TASK GOAL: Wherever a line of the records contains "keys", copy that line.

------ SUPPLIED MATERIAL

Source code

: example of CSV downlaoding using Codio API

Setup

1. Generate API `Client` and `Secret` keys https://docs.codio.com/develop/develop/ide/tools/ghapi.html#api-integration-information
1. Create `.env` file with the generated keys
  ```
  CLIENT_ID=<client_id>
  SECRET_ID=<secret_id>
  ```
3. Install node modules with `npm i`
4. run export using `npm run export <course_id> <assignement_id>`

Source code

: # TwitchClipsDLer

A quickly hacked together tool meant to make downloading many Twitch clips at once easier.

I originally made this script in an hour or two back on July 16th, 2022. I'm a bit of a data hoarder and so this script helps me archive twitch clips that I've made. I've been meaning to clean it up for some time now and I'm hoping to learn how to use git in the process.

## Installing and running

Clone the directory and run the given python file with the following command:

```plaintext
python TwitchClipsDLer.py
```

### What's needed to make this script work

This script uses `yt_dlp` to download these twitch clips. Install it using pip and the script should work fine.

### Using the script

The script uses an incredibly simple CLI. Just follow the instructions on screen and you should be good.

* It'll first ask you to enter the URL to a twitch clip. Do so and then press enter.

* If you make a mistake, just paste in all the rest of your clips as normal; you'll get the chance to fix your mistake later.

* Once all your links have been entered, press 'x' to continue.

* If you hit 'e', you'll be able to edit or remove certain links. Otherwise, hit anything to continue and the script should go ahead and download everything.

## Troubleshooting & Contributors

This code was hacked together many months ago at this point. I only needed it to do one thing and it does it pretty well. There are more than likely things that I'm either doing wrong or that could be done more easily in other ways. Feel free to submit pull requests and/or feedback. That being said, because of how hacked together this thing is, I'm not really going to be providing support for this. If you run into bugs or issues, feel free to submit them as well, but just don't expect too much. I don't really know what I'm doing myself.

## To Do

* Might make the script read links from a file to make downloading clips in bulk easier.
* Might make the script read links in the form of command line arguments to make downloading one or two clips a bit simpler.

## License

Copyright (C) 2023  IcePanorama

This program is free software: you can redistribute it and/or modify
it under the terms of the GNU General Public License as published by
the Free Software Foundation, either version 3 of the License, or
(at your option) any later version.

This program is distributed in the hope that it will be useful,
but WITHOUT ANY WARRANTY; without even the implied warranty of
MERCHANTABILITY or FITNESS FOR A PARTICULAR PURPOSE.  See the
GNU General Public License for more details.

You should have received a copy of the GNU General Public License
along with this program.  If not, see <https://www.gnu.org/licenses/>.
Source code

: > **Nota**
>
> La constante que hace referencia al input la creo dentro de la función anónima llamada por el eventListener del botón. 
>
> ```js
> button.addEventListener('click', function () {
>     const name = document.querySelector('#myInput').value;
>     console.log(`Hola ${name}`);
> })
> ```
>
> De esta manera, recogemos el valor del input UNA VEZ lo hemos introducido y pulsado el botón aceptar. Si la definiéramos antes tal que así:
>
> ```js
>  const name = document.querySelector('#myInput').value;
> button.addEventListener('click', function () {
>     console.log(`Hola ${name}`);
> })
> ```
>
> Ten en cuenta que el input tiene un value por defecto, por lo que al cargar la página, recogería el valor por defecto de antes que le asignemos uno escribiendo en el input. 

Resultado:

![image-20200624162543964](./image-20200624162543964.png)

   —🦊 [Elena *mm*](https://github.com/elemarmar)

------------

EXERCISE RESPONSE:
1. Generate API `Client` and `Secret` keys https://docs.codio.com/develop/develop/ide/tools/ghapi.html#api-integration-information
1. Create `.env` file with the generated keys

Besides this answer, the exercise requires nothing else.